**To do**
When you copy the material below, keep every line exact and drop the pictures.

^^^^^^^^

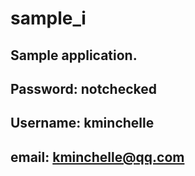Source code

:# sample_i

## Sample application.

## Password: notchecked

## Username: kminchelle

## email: kminchelle@qq.com



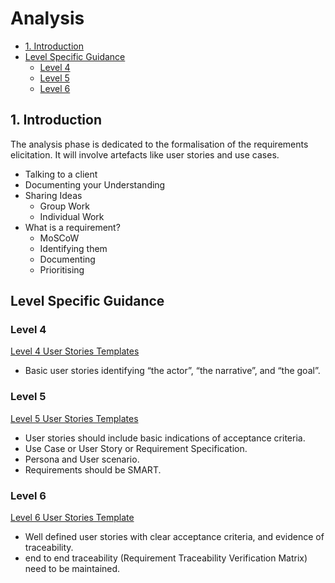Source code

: # Analysis <!-- omit in toc -->

- [1. Introduction](#1-introduction)
- [Level Specific Guidance](#level-specific-guidance)
  - [Level 4 ](#level-4)
  - [Level 5 ](#level-5)
  - [Level 6 ](#level-6)

## 1. Introduction

The analysis phase is dedicated to the formalisation of the requirements elicitation.
It will involve artefacts like user stories and use cases.

- Talking to a client  
- Documenting your Understanding  
- Sharing Ideas  
  - Group Work  
  - Individual Work
- What is a requirement?
  - MoSCoW
  - Identifying them
  - Documenting
  - Prioritising

## Level Specific Guidance

### Level 4

[Level 4 User Stories Templates](level4/guidelines.md)
- Basic user stories identifying “the actor”, “the narrative”, and “the goal”.

### Level 5

[Level 5 User Stories Templates](level5/analysis-guidelines.md)
- User stories should include basic indications of acceptance criteria.
- Use Case or User Story or Requirement Specification.
- Persona and User scenario.
- Requirements should be SMART.

### Level 6

[Level 6 User Stories Template](level6/analysis-guidelines.md)
- Well defined user stories with clear acceptance criteria, and evidence of traceability.
- end to end traceability (Requirement Traceability Verification Matrix) need to be maintained.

^^^^^^^^

**Task response**
Source code

:# sample_i

## Sample application.

## Password: notchecked

## Username: kminchelle

## email: kminchelle@qq.com



Source code

: # Analysis <!-- omit in toc -->

- [1. Introduction](#1-introduction)
- [Level Specific Guidance](#level-specific-guidance)
  - [Level 4 ](#level-4)
  - [Level 5 ](#level-5)
  - [Level 6 ](#level-6)

## 1. Introduction

The analysis phase is dedicated to the formalisation of the requirements elicitation.
It will involve artefacts like user stories and use cases.

- Talking to a client  
- Documenting your Understanding  
- Sharing Ideas  
  - Group Work  
  - Individual Work
- What is a requirement?
  - MoSCoW
  - Identifying them
  - Documenting
  - Prioritising

## Level Specific Guidance

### Level 4

[Level 4 User Stories Templates](level4/guidelines.md)
- Basic user stories identifying “the actor”, “the narrative”, and “the goal”.

### Level 5

[Level 5 User Stories Templates](level5/analysis-guidelines.md)
- User stories should include basic indications of acceptance criteria.
- Use Case or User Story or Requirement Specification.
- Persona and User scenario.
- Requirements should be SMART.

### Level 6

[Level 6 User Stories Template](level6/analysis-guidelines.md)
- Well defined user stories with clear acceptance criteria, and evidence of traceability.
- end to end traceability (Requirement Traceability Verification Matrix) need to be maintained.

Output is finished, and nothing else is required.